**TASK DIRECTIONS:** Give again, word for word, each line below starting at the one that contains "possibly be a trap." and ending at the one that contains "armour and stands".

### INPUT RECORDS ###

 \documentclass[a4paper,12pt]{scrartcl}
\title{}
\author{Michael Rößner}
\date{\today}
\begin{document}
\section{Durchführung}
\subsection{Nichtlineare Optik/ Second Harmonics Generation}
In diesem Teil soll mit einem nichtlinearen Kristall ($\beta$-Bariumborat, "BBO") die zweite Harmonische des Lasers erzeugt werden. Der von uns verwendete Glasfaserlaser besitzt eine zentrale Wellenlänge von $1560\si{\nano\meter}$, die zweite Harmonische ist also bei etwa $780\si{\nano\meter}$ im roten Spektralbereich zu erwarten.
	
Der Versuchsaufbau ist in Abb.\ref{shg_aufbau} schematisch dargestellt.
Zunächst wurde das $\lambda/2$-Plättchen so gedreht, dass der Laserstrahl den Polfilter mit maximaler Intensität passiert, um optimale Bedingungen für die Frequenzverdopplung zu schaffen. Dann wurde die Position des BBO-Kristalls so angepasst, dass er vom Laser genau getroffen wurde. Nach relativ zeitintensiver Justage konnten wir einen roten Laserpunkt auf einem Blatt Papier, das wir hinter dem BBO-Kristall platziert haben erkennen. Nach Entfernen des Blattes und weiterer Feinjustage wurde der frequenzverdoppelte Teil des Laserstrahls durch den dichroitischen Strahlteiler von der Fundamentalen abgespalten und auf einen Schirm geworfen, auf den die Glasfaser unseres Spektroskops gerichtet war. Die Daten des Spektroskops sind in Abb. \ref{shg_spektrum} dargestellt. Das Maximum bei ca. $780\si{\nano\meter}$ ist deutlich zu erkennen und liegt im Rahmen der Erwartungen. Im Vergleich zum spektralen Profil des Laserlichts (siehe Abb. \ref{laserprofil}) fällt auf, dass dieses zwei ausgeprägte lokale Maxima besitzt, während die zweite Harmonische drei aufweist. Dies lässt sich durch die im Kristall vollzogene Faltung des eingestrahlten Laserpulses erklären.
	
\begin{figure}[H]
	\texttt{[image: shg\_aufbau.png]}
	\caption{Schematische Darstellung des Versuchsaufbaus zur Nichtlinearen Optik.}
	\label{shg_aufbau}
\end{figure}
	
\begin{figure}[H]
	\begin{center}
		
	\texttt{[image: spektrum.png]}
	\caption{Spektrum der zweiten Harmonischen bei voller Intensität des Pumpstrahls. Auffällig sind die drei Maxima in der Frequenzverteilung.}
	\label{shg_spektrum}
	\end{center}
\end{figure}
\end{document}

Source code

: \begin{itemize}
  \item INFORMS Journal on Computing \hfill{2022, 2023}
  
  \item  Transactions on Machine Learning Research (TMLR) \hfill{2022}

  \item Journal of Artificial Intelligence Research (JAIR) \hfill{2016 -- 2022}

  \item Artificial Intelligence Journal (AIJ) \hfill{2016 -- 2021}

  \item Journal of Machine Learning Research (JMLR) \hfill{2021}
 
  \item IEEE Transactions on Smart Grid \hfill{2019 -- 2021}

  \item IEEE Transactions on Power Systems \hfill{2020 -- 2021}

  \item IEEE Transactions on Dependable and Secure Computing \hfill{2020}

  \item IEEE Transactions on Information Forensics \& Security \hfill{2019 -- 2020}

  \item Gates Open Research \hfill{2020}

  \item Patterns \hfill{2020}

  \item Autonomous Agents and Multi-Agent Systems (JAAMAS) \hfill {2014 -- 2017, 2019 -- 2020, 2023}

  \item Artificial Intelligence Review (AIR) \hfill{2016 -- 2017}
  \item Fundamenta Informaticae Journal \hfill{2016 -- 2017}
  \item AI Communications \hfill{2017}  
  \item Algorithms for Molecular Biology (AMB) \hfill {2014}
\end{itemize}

###
### INPUT RECORDS ###

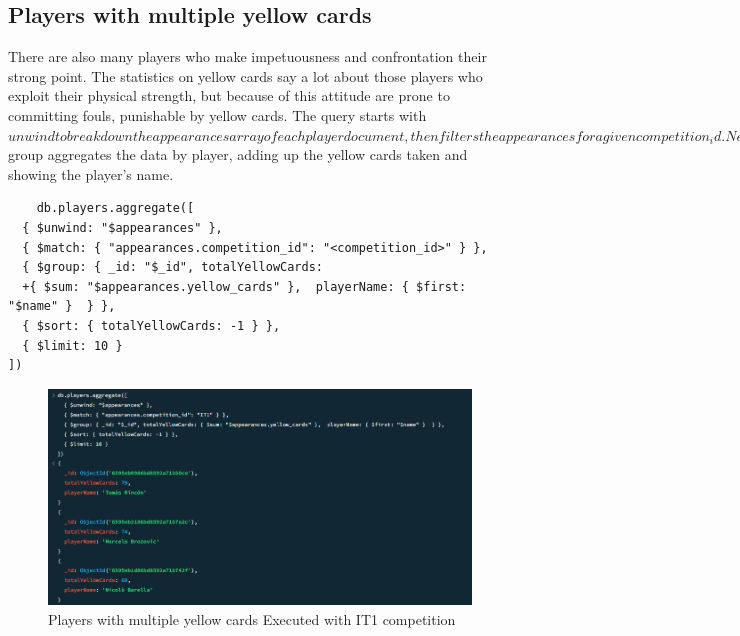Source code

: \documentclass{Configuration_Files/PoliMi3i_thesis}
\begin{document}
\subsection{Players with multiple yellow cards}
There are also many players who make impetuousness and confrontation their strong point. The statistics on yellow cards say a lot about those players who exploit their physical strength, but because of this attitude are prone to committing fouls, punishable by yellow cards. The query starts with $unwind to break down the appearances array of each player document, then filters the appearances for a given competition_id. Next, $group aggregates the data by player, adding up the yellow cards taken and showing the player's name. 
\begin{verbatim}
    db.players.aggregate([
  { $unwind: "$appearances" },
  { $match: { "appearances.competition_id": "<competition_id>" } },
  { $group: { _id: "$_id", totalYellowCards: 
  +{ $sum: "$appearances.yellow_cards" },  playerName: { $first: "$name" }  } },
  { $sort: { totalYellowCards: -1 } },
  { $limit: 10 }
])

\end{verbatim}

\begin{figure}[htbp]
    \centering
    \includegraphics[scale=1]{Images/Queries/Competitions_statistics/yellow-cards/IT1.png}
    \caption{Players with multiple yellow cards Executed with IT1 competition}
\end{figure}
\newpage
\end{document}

###
### INPUT RECORDS ###

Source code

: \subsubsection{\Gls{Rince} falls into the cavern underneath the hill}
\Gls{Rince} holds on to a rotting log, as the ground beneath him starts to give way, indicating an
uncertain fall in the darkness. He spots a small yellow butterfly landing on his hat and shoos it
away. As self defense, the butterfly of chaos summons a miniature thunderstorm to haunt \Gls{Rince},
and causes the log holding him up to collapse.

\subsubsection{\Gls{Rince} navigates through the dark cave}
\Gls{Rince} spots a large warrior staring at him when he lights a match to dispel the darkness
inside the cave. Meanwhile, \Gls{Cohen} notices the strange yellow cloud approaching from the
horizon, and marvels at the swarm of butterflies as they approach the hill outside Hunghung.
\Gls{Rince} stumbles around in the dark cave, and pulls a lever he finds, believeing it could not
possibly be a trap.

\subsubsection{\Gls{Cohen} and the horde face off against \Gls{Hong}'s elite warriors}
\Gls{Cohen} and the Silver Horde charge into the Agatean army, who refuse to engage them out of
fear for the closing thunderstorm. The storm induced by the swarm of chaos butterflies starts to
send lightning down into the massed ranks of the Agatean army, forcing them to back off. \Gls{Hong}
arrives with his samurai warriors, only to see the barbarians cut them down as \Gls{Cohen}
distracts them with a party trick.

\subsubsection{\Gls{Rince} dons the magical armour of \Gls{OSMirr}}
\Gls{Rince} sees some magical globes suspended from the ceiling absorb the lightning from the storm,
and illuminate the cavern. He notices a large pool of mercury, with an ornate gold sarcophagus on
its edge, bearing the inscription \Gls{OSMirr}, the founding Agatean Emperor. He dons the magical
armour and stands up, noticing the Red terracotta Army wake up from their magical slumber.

###

**THE ANSWER:**
possibly be a trap.

\subsubsection{\Gls{Cohen} and the horde face off against \Gls{Hong}'s elite warriors}
\Gls{Cohen} and the Silver Horde charge into the Agatean army, who refuse to engage them out of
fear for the closing thunderstorm. The storm induced by the swarm of chaos butterflies starts to
send lightning down into the massed ranks of the Agatean army, forcing them to back off. \Gls{Hong}
arrives with his samurai warriors, only to see the barbarians cut them down as \Gls{Cohen}
distracts them with a party trick.

\subsubsection{\Gls{Rince} dons the magical armour of \Gls{OSMirr}}
\Gls{Rince} sees some magical globes suspended from the ceiling absorb the lightning from the storm,
and illuminate the cavern. He notices a large pool of mercury, with an ornate gold sarcophagus on
its edge, bearing the inscription \Gls{OSMirr}, the founding Agatean Emperor. He dons the magical
armour and stands up, noticing the Red terracotta Army wake up from their magical slumber.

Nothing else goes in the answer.